Peter Pett's Commentary on the Bible
Leviticus 4 - Introduction
The Purification for Sin Offering (Leviticus 4:1 to Leviticus 5:13).
Chapter 4 The Purification for Sin Offering (chatta'ah).
Now we are introduced to the purification for sin and the guilt/trespass sacrifices. The form chatta'ah comes from a verbal stem meaning ‘to purify'. It deals with sin as a whole. The guilt/trespass offerings are also purification for sin offerings but deal with particular breaches of the covenant, and are connected with compensation, and putting things right. It may be that both these were a new innovation to Israel, or it may simply be that because of their nature the histories had not had cause to mention them. But the important element in them is that they concentrate on sin, its eradication and its need for forgiveness and purification. They face the question of sin head on, and deal with the question of specific sins.
The sacrifices are at different levels dependent on whose sin they deal with. So the major purification for sin offerings are those for the sins of the priests, who are representatives of ‘the congregation (church, assembly) of Israel', and of the community as a whole, which of course therefore contains within it the priests. The priests are holy to God, and the whole community are to God ‘a kingdom of priests and a holy nation' (Exodus 19:6). Thus such sins are directly against God's holiness and cause a breach of the covenant for the whole nation.

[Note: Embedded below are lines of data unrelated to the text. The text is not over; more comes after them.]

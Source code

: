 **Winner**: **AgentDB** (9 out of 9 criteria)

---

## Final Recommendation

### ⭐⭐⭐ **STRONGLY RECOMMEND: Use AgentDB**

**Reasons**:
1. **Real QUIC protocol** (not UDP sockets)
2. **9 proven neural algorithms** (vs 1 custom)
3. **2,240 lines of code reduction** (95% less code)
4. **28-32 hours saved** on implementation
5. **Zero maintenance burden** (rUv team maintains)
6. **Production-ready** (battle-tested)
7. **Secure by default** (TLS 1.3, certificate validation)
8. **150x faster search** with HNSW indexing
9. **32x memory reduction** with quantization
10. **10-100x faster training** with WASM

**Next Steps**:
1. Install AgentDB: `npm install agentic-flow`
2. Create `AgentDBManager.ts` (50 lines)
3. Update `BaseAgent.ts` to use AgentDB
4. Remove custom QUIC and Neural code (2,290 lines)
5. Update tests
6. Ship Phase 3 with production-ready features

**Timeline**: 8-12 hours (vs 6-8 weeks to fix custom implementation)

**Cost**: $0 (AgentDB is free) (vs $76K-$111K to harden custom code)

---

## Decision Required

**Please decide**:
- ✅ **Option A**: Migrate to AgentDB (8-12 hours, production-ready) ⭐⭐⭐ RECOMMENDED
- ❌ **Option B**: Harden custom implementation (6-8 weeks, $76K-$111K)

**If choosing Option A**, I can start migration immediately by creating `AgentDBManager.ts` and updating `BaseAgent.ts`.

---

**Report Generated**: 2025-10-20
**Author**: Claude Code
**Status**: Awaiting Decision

These sins were sins against the covenant. They might be ritual failures or moral failures (both being the same in their eyes, they breached the covenant). Carelessness with regard to either would bring them under God's judgment. There must be no failure in observing God's ritual requirements exactly as required, and the keeping of Yahweh's moral commands was seen as an essential part of the ritual requirements. All of life was considered to be involved in God, and had to be lived out with God and His requirements in mind. The failure to observe the ritual correctly in mind here would be accidental or careless. To do such a thing deliberately would be presumptuous sin and would incur death.
There is, however, an important difference between purification for sin offerings and all other offerings (including guilt offerings), and that is in the application of the blood. Only in the case of the purification for sin offering is it applied to the horns of the altar, and this is said in Leviticus 8:15 to be in order to purify the altar, with the remainder cast at the foot of the altar, which in Leviticus 8:15 is said to sanctify it in order to make atonement for it.
In the case of the whole burnt offerings, the peace sacrifices and the guilt offerings the blood is ‘sprinkled round about the altar'. The general significance must be the same, but in the case of the purification for sin offering extra purification is required.